== Segment start ==

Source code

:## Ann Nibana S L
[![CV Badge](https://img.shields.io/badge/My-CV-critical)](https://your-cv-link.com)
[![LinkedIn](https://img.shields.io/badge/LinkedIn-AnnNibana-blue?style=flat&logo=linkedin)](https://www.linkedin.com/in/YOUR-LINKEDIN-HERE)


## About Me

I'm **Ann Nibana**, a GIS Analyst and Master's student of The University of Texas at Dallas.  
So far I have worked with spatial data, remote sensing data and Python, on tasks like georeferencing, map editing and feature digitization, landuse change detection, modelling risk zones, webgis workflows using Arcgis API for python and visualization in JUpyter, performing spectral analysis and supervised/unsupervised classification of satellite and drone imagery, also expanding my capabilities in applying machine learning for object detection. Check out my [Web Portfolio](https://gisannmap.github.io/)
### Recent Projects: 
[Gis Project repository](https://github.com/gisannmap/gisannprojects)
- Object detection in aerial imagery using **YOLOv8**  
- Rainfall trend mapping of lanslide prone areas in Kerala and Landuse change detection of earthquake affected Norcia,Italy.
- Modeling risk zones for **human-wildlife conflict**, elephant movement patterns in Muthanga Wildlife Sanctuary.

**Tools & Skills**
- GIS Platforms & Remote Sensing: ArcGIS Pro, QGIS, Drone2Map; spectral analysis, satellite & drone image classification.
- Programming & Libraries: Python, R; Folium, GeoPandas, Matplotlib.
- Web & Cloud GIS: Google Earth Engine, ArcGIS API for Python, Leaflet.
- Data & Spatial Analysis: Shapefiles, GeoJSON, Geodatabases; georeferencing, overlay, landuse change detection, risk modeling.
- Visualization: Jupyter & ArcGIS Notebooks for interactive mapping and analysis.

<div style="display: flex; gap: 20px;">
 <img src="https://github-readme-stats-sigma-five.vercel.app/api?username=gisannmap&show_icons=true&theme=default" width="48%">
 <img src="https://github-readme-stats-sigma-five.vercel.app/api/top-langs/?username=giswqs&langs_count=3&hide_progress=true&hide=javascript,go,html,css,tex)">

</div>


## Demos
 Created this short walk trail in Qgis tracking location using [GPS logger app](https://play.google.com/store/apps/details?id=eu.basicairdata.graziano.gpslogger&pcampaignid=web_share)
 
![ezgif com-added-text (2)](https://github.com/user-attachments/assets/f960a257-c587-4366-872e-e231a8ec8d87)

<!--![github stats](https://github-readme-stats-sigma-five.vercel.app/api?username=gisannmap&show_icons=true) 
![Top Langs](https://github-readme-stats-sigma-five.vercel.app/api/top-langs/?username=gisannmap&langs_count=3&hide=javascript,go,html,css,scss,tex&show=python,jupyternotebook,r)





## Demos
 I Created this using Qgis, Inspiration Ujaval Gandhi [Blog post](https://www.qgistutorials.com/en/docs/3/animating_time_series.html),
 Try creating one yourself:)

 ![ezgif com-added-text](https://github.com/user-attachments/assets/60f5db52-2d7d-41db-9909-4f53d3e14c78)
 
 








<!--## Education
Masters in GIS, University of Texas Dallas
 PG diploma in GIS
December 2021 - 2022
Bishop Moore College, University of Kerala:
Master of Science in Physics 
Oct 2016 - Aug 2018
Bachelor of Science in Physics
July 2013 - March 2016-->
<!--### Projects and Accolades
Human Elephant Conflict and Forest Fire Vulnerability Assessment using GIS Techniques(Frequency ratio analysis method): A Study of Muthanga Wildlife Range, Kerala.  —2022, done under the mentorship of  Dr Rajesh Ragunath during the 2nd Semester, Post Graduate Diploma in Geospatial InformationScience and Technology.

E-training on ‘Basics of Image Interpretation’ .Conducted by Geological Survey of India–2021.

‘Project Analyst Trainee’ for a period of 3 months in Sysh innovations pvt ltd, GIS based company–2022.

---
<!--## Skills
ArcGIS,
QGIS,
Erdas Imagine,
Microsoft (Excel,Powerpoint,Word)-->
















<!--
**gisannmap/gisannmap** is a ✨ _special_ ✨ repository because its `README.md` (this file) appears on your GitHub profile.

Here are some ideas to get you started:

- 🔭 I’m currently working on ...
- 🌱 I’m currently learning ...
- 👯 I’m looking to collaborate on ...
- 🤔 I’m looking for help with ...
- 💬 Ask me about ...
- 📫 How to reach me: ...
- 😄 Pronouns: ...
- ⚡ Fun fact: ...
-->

== Segment end ==
== Segment start ==

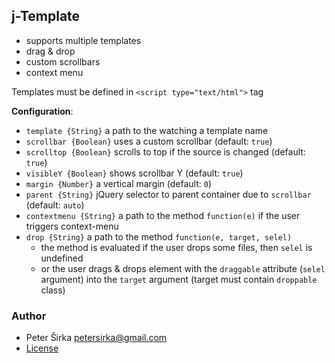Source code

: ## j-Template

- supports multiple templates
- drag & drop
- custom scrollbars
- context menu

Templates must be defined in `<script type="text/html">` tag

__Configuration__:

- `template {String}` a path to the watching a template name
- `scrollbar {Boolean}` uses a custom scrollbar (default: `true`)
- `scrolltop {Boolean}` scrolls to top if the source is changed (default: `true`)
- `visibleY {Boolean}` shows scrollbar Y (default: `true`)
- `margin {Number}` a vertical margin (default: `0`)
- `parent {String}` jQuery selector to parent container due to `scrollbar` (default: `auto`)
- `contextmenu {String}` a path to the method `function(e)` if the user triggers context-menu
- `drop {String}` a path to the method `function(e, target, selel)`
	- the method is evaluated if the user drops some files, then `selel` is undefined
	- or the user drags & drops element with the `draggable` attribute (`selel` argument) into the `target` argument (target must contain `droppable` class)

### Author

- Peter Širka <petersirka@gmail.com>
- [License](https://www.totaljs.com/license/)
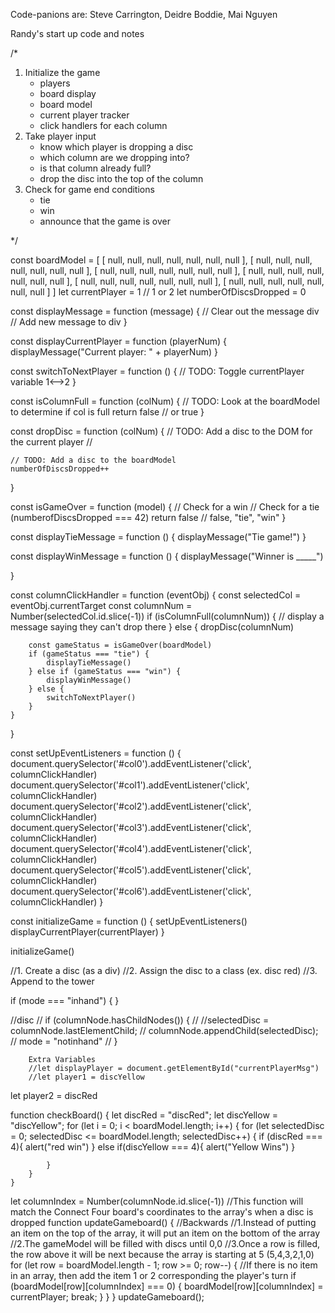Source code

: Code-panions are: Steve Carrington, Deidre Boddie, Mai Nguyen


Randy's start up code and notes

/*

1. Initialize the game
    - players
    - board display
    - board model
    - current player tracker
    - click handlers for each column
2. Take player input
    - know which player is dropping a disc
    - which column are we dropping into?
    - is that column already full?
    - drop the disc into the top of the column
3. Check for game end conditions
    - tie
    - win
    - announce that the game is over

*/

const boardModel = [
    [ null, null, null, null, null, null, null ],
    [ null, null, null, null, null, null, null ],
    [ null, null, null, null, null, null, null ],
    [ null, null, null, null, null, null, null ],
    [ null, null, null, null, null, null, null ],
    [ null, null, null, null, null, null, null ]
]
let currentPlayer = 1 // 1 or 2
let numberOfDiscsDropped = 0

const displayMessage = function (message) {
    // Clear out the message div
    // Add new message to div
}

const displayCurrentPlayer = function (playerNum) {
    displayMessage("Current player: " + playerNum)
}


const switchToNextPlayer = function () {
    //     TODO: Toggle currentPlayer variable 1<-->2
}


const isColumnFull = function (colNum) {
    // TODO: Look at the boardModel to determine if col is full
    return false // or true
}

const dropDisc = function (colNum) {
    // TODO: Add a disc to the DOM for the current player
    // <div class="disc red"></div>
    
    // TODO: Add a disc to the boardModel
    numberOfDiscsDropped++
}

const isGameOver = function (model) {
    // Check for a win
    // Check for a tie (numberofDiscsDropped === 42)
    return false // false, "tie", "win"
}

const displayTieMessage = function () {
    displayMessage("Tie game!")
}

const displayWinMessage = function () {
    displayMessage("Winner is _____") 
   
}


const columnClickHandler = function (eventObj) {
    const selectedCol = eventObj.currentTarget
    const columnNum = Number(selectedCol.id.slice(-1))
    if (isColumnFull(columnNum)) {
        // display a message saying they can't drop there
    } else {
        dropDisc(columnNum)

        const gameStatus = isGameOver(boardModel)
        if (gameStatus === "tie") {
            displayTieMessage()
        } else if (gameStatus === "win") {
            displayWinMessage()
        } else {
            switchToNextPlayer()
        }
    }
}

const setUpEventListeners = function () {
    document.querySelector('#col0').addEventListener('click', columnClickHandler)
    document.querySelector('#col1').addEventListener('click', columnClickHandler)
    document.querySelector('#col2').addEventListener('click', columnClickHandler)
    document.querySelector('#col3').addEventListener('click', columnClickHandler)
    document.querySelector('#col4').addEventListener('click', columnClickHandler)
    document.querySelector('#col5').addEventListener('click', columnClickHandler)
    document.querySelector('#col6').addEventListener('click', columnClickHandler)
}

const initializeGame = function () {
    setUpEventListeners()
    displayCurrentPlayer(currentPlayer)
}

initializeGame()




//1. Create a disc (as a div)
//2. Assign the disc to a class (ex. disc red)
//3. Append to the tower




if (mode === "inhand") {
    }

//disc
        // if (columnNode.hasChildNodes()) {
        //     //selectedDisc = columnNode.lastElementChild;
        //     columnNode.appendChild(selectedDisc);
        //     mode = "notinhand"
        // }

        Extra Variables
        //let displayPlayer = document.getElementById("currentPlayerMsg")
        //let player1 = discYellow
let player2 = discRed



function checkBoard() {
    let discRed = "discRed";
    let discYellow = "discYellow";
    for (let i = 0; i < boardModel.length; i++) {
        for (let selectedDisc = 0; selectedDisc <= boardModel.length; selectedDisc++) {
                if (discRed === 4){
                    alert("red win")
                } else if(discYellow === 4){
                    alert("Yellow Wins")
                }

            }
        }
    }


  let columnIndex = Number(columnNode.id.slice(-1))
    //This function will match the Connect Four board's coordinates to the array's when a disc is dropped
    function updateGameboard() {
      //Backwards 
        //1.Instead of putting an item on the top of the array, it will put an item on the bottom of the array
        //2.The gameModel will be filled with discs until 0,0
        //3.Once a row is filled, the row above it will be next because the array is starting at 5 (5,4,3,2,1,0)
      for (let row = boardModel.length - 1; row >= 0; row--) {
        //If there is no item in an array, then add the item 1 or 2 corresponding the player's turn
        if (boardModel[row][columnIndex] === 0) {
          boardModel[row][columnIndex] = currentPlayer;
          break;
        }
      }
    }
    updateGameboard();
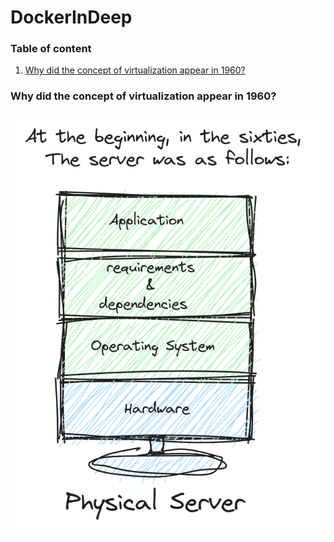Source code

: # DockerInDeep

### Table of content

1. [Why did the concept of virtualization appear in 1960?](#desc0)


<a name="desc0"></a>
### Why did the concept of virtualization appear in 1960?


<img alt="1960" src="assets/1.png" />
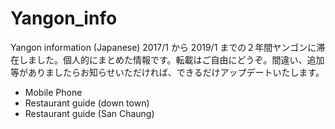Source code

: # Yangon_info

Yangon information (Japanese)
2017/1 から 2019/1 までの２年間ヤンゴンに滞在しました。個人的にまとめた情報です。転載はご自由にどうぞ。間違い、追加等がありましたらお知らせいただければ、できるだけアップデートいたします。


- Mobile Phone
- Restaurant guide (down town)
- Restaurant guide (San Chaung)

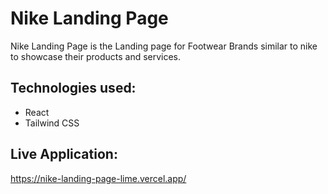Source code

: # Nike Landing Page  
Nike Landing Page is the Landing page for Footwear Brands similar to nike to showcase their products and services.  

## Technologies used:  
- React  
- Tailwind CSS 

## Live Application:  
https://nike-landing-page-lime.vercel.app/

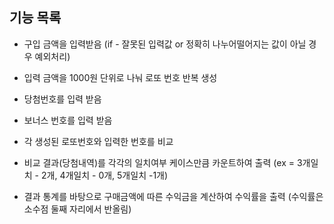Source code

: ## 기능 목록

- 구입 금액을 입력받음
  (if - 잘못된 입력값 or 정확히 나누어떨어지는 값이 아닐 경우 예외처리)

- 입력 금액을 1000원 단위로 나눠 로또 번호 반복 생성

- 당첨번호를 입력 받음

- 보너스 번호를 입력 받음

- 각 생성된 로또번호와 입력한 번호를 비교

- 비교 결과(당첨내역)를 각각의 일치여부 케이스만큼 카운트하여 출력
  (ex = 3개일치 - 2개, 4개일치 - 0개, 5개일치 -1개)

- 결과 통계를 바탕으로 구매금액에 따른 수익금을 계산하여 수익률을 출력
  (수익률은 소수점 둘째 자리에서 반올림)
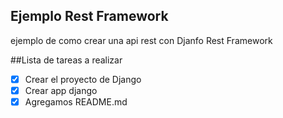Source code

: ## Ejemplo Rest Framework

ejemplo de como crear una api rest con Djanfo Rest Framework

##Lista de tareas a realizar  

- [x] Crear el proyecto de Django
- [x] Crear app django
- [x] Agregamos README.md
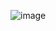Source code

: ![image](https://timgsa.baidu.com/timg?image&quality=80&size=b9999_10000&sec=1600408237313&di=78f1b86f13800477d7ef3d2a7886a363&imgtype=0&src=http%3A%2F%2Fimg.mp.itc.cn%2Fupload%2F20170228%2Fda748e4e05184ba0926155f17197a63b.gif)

== Segment end ==

> _Exercise directions_
For the word "imagery", count the lines of the records that contain it and give only the number.

> _The completed task_
2